Order, Supreme Court, New York County (Ira Gammerman, J.), entered on or about February 20, 1996, which granted plaintiff's motion for partial summary judgment and a preliminary injunction to the extent of directing that a special meeting of the defendant co-operative corporation be held at which a three-member board of directors would be elected, consisting of plaintiff and two members of the defendants' choosing, that plaintiff would have three votes as a board member and each additional member would have one vote, and that the books and records of the corporation be turned over to plaintiff, and denied defendants' motion to dismiss the complaint, and order, same court and Justice entered on or about October 29, 1996, which denied defendant's motion for a preliminary injunction, directed defendants to pay $216,284.08 as a portion of their maintenance, directed a reference as to other, disputed, amounts, granted plaintiff partial summary judgment on his sixth cause of action to the extent of declaring the subject wrap-around mortgage satisfied, denied defendants' motion for an order voiding a corporate resolution taken on May 1, 1996, denied a motion for turnover of plaintiff's sublease income, and denied a motion by a non-party to intervene, unanimously affirmed, without costs. Judgment, same court and Justice entered January 21, 1997, awarding defendant co-operative corporation a total amount of $315,782.08 against the remaining defendants, unanimously modified, to the extent of reducing said amount to $266,148.08, and otherwise affirmed, without costs.
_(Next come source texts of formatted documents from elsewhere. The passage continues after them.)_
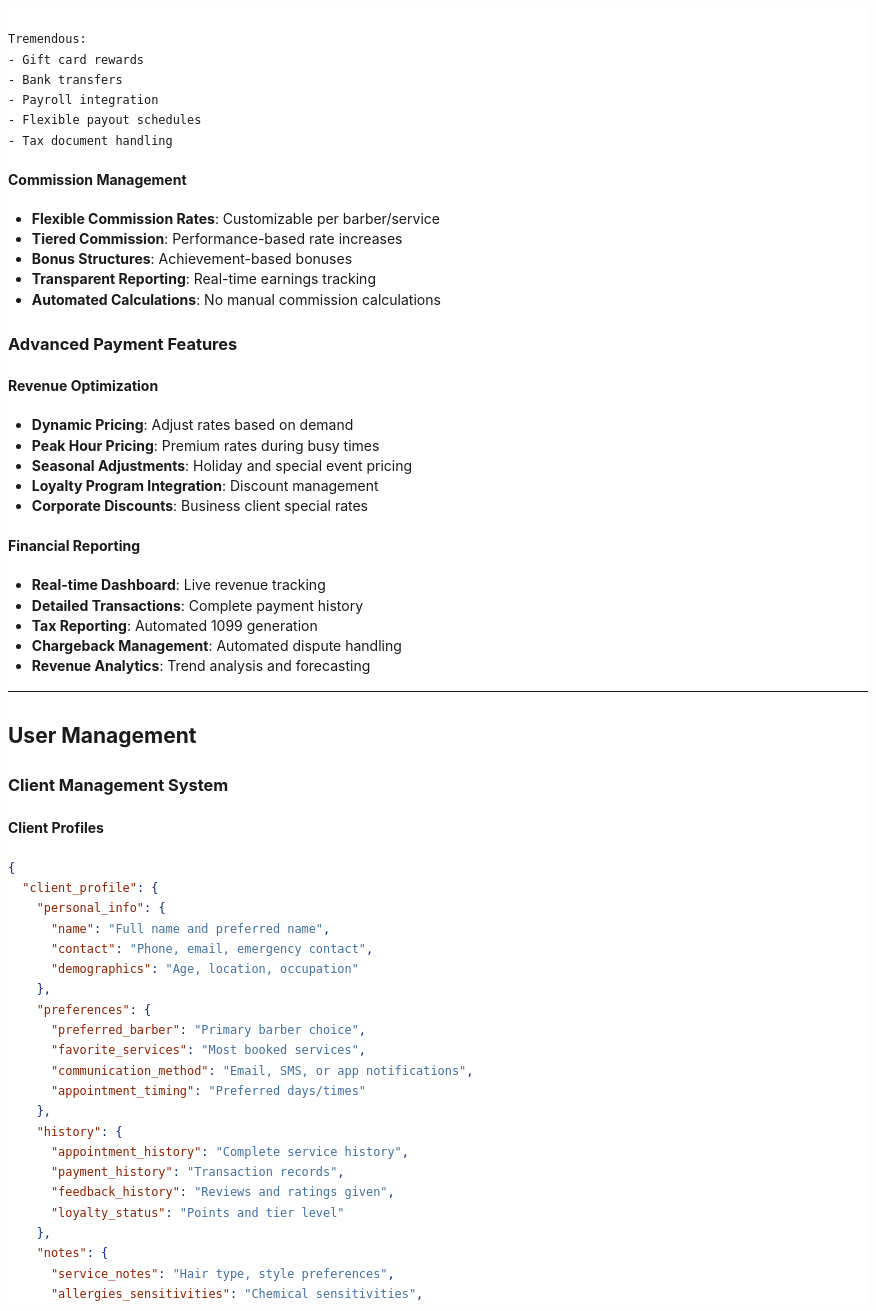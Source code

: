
```

Tremendous:
- Gift card rewards
- Bank transfers
- Payroll integration
- Flexible payout schedules
- Tax document handling
```

#### Commission Management
- **Flexible Commission Rates**: Customizable per barber/service
- **Tiered Commission**: Performance-based rate increases
- **Bonus Structures**: Achievement-based bonuses
- **Transparent Reporting**: Real-time earnings tracking
- **Automated Calculations**: No manual commission calculations

### Advanced Payment Features

#### Revenue Optimization
- **Dynamic Pricing**: Adjust rates based on demand
- **Peak Hour Pricing**: Premium rates during busy times
- **Seasonal Adjustments**: Holiday and special event pricing
- **Loyalty Program Integration**: Discount management
- **Corporate Discounts**: Business client special rates

#### Financial Reporting
- **Real-time Dashboard**: Live revenue tracking
- **Detailed Transactions**: Complete payment history
- **Tax Reporting**: Automated 1099 generation
- **Chargeback Management**: Automated dispute handling
- **Revenue Analytics**: Trend analysis and forecasting

---

## User Management

### Client Management System

#### Client Profiles
```json
{
  "client_profile": {
    "personal_info": {
      "name": "Full name and preferred name",
      "contact": "Phone, email, emergency contact",
      "demographics": "Age, location, occupation"
    },
    "preferences": {
      "preferred_barber": "Primary barber choice",
      "favorite_services": "Most booked services",
      "communication_method": "Email, SMS, or app notifications",
      "appointment_timing": "Preferred days/times"
    },
    "history": {
      "appointment_history": "Complete service history",
      "payment_history": "Transaction records",
      "feedback_history": "Reviews and ratings given",
      "loyalty_status": "Points and tier level"
    },
    "notes": {
      "service_notes": "Hair type, style preferences",
      "allergies_sensitivities": "Chemical sensitivities",
```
The order of February 1996 properly divested defendants of voting control of the board. The sponsor is permitted to hold a majority of board votes only during the initial five-year period (see Matter of Welco Assocs. v. Gordon, 174 A.D.2d 58, 63, 578 N.Y.S.2d 547, lv. denied 79 N.Y.2d 754, 581 N.Y.S.2d 665, 590 N.E.2d 250), and after the five years have expired, the sponsor cannot use its voting rights to elect a majority of directors nominated or designated by it (see, Matter of Park Briar Assocs. v. Park Briar Owners, 182 A.D.2d 685, 687, 582 N.Y.S.2d 273). Deeming the wrap-around mortgage satisfied was proper, since the holder defaulted in payment due on the underlying mortgage and the applicable grace period expired (see, 13 NYCRR 18.3[s][10][ii] ), and defendants failed to cure in a reasonable amount of time (see, Gregory House Owners Corp. v. Coronet Props. Co., 207 A.D.2d 695, 616 N.Y.S.2d 586, lv. denied 85 N.Y.2d 810, 629 N.Y.S.2d 724, 653 N.E.2d 620). We modify the judgment, reducing the interest amount from $99,298 to $49,634, thereby reducing the total amount awarded to $266,148.08, because calculation of interest should have been from a reasonable intermediate date (see, Hanover Data Servs. v. Arcata Natl. Corp., 115 A.D.2d 403, 496 N.Y.S.2d 34, lv. denied 68 N.Y.2d 602, 505 N.Y.S.2d 1027, 496 N.E.2d 240). We have considered defendants' remaining arguments and find them to be without merit.
MEMORANDUM DECISION.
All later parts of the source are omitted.